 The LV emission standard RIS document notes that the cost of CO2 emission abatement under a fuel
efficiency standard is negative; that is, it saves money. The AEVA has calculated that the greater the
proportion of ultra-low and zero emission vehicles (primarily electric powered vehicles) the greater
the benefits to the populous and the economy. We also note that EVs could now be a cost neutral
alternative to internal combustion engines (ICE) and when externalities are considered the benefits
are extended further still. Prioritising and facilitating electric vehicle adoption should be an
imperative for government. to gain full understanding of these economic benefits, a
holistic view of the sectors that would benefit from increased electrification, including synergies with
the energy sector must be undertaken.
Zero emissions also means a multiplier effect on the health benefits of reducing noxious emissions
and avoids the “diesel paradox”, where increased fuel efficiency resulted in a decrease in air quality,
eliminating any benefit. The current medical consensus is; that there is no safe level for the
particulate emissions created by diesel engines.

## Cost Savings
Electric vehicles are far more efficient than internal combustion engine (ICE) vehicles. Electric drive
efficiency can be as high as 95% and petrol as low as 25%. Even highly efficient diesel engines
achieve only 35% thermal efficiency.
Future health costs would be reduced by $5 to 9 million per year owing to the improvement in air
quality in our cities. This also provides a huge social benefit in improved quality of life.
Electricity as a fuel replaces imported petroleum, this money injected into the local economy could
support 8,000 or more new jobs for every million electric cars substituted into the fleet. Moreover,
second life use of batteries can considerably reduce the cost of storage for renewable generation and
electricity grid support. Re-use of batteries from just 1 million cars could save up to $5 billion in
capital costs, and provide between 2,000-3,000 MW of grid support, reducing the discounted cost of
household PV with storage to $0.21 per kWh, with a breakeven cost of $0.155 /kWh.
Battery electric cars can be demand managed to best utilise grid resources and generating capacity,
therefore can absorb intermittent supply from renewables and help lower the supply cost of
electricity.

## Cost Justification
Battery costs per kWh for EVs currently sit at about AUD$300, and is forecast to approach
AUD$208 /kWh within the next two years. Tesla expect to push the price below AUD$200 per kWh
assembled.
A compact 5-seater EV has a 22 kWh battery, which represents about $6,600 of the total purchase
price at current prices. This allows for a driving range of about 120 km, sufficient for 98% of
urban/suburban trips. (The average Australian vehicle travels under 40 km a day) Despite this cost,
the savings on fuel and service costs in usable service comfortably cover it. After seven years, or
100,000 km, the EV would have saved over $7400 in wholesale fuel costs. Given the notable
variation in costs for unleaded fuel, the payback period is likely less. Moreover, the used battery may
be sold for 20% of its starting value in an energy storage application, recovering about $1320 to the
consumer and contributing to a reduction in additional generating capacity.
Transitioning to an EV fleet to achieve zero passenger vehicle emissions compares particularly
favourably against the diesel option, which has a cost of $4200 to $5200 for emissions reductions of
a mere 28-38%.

···

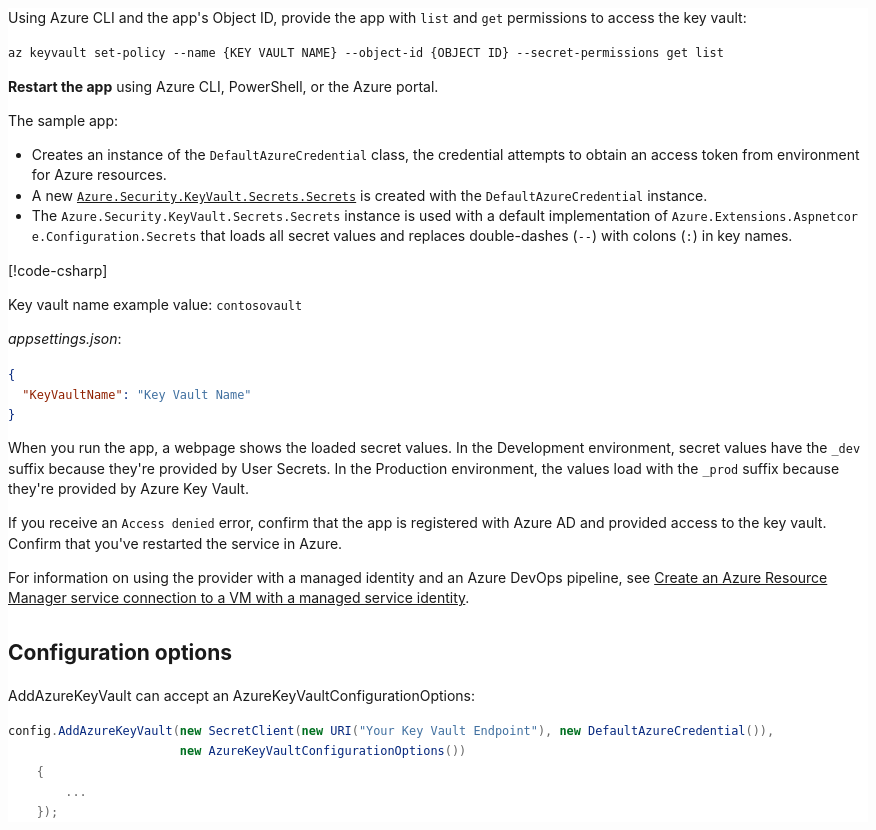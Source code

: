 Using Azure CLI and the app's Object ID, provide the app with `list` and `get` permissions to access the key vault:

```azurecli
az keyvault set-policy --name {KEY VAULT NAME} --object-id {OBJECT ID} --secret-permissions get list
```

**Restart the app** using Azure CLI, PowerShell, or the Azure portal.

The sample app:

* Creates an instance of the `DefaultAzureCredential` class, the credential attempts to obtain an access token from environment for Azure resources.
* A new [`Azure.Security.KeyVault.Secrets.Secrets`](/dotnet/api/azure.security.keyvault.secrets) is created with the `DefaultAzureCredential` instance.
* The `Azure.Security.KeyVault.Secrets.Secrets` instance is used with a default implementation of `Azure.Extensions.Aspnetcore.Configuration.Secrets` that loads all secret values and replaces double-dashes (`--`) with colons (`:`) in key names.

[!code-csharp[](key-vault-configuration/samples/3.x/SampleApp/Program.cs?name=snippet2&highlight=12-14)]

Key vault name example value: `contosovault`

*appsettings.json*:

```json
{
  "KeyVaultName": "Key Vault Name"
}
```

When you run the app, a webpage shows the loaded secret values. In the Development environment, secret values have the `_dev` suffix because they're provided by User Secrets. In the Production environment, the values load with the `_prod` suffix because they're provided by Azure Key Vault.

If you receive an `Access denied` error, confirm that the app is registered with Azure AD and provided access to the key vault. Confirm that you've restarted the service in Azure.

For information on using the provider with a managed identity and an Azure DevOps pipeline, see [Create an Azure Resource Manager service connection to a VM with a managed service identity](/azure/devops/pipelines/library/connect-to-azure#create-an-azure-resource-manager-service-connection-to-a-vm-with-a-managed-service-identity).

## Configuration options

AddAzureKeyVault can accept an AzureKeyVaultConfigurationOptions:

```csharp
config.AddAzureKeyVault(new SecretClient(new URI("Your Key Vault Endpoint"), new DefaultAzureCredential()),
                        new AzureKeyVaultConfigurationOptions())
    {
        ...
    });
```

···

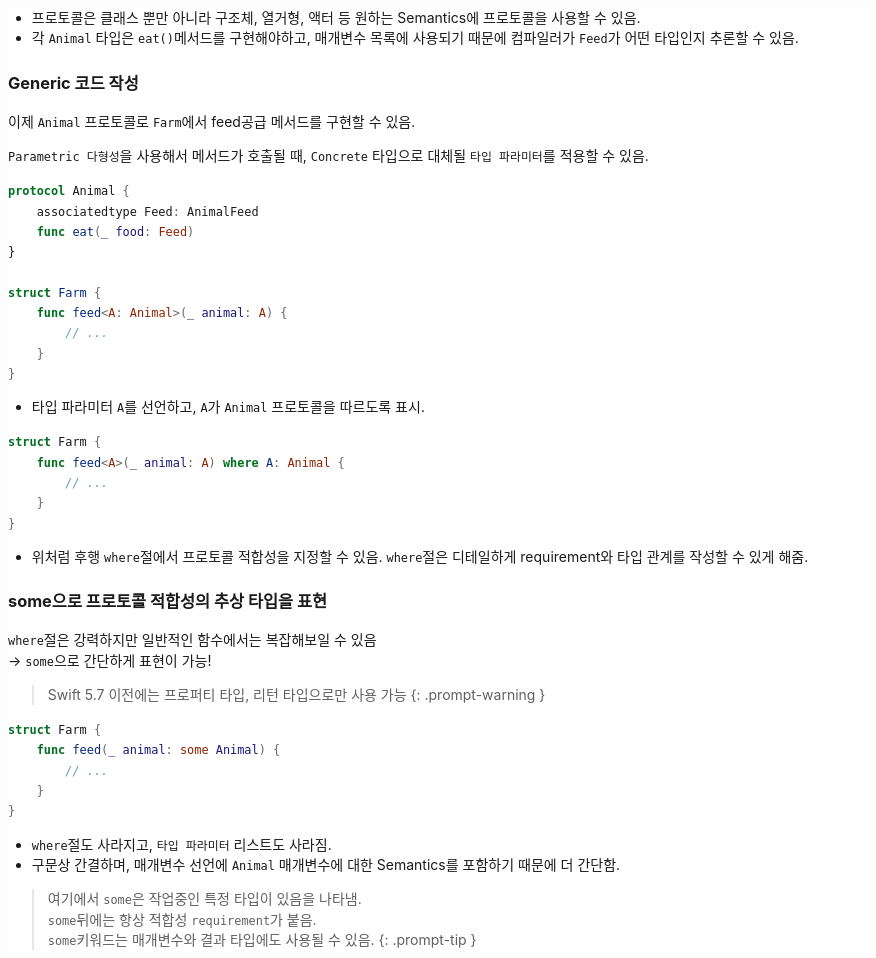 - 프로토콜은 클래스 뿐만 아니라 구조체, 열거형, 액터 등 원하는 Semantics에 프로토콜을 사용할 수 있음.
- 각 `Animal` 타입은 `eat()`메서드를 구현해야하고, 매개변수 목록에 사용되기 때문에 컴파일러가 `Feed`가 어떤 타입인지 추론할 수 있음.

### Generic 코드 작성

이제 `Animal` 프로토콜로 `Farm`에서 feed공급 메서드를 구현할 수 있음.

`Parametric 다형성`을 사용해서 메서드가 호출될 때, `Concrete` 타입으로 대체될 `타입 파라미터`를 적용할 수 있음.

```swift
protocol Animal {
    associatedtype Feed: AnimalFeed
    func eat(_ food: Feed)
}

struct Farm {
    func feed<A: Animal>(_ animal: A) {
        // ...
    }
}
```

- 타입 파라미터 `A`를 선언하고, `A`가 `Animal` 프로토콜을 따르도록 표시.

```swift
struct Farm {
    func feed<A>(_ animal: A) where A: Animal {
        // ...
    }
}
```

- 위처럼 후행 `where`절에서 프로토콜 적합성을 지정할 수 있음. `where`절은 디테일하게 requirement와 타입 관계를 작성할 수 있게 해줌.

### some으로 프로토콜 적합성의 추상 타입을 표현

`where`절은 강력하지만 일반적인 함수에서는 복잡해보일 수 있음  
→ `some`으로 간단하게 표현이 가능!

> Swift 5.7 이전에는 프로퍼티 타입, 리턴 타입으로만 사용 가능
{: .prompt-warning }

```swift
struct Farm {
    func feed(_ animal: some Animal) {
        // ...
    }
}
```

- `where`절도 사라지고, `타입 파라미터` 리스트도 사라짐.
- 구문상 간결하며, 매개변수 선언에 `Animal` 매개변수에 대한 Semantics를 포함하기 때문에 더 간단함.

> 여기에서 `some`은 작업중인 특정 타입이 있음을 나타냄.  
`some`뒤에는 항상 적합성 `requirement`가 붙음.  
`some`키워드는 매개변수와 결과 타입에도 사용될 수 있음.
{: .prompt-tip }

···

Task prompt: The lines above starting at the one that contains "AUD$208 /kWh within" and ending at the one that contains "a mere 28-38%." must be transcribed exactly, and no other lines may appear.

Task result:
AUD$208 /kWh within the next two years. Tesla expect to push the price below AUD$200 per kWh
assembled.
A compact 5-seater EV has a 22 kWh battery, which represents about $6,600 of the total purchase
price at current prices. This allows for a driving range of about 120 km, sufficient for 98% of
urban/suburban trips. (The average Australian vehicle travels under 40 km a day) Despite this cost,
the savings on fuel and service costs in usable service comfortably cover it. After seven years, or
100,000 km, the EV would have saved over $7400 in wholesale fuel costs. Given the notable
variation in costs for unleaded fuel, the payback period is likely less. Moreover, the used battery may
be sold for 20% of its starting value in an energy storage application, recovering about $1320 to the
consumer and contributing to a reduction in additional generating capacity.
Transitioning to an EV fleet to achieve zero passenger vehicle emissions compares particularly
favourably against the diesel option, which has a cost of $4200 to $5200 for emissions reductions of
a mere 28-38%.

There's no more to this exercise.